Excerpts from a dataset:
_ _ _ _

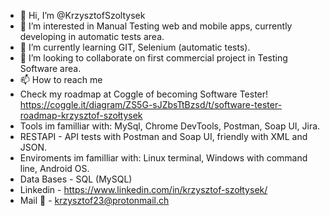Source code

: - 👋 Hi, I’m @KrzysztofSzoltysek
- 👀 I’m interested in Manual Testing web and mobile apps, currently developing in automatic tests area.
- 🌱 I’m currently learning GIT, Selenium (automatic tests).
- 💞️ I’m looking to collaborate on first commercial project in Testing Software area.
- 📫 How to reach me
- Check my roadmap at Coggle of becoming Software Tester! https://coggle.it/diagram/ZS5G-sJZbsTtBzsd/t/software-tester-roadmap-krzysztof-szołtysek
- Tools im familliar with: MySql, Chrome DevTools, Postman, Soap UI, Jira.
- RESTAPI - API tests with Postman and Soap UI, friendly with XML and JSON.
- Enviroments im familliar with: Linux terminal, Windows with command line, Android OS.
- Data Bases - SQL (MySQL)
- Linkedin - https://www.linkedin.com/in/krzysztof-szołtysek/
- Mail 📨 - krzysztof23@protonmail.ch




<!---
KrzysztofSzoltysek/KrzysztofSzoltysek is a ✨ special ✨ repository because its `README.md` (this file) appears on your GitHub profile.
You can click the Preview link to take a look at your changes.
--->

_ _ _ _

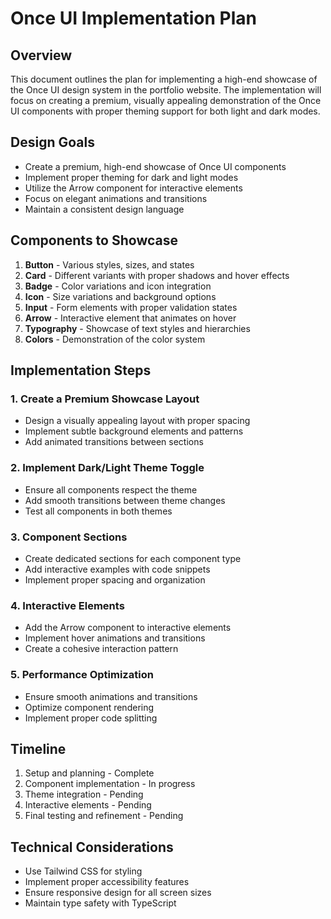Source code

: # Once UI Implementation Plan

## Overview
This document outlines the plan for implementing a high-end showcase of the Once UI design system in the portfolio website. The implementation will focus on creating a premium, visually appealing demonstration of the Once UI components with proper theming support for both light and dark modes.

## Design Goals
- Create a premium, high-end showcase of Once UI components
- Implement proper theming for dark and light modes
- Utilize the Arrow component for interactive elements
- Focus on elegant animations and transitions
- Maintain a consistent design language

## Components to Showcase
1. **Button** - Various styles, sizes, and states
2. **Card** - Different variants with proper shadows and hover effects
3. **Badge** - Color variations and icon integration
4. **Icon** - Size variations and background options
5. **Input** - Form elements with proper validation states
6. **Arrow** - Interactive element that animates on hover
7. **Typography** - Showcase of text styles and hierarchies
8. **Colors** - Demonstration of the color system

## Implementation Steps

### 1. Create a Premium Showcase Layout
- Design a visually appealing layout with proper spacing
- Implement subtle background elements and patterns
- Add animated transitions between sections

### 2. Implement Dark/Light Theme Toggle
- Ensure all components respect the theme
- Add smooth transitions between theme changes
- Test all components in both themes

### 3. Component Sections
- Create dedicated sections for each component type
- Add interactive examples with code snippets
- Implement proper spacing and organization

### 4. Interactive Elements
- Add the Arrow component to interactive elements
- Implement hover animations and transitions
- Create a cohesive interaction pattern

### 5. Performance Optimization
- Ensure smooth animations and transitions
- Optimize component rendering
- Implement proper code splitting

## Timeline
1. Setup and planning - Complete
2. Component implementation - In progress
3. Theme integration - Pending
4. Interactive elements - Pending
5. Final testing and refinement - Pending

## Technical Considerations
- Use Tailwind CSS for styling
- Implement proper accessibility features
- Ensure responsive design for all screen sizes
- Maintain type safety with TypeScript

_ _ _ _

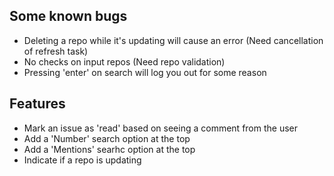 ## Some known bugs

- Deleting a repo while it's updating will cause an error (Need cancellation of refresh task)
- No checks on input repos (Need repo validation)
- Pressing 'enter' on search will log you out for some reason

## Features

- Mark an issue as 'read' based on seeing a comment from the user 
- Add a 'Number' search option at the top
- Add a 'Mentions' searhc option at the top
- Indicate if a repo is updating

_ _ _ _

_The problem_
If a line above includes the word "type", count it; then give the final number by itself.

_Reply_
2